## ACTION ITEM:
Each line of the data below from the one holding "A full fit scan" to the one holding "The nuisance parameter pulls are", inclusive, is to be reproduced exactly; no other line belongs in the answer.

## MATERIAL SUPPLIED:

::::::::::

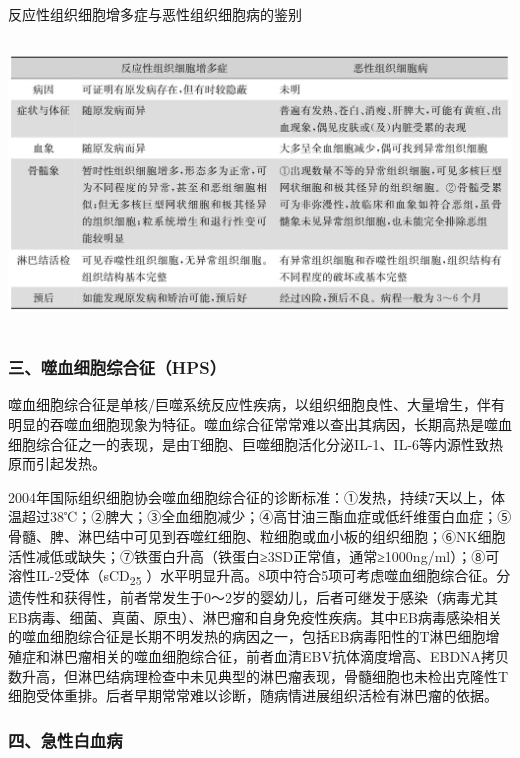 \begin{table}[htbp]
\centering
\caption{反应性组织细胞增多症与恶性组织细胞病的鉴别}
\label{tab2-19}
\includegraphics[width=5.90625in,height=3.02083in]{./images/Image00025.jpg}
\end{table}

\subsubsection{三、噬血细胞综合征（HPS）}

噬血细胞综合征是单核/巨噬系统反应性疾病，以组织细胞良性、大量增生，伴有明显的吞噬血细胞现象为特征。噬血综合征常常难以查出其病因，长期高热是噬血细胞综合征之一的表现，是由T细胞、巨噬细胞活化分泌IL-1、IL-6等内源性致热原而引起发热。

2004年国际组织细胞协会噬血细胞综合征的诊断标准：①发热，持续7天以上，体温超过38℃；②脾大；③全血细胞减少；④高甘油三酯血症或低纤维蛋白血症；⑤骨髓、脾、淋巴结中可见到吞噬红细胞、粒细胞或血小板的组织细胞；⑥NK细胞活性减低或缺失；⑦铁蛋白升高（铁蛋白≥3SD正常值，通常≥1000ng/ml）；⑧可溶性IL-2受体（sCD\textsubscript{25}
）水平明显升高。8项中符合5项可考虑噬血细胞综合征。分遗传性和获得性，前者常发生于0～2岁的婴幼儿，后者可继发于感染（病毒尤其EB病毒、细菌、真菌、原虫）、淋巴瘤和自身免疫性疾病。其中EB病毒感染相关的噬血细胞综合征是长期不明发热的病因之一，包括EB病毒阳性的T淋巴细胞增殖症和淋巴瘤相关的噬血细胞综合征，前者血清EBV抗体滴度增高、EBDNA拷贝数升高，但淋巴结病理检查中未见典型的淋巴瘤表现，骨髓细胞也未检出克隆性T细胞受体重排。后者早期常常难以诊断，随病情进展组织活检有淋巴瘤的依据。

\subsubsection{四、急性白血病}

::::::::::

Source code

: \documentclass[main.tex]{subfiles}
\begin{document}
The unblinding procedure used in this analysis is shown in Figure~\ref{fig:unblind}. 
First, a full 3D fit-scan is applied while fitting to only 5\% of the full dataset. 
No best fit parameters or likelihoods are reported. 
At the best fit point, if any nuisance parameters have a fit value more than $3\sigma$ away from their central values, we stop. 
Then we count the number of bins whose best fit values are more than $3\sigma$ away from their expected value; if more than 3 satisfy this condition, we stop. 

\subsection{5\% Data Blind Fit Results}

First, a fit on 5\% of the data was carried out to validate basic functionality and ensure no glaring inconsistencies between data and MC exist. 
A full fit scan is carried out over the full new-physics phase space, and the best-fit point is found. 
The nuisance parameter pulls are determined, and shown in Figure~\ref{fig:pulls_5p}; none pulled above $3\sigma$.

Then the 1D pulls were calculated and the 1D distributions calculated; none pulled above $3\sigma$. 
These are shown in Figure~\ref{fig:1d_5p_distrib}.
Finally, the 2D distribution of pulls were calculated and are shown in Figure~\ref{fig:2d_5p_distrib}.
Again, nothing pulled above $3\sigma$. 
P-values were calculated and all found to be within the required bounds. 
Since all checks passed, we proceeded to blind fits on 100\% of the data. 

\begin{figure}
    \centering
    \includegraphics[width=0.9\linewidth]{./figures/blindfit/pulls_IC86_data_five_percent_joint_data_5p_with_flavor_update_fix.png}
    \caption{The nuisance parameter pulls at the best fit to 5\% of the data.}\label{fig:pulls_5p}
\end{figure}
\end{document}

::::::::::

## RESPONSE BOX:
A full fit scan is carried out over the full new-physics phase space, and the best-fit point is found. 
The nuisance parameter pulls are determined, and shown in Figure~\ref{fig:pulls_5p}; none pulled above $3\sigma$.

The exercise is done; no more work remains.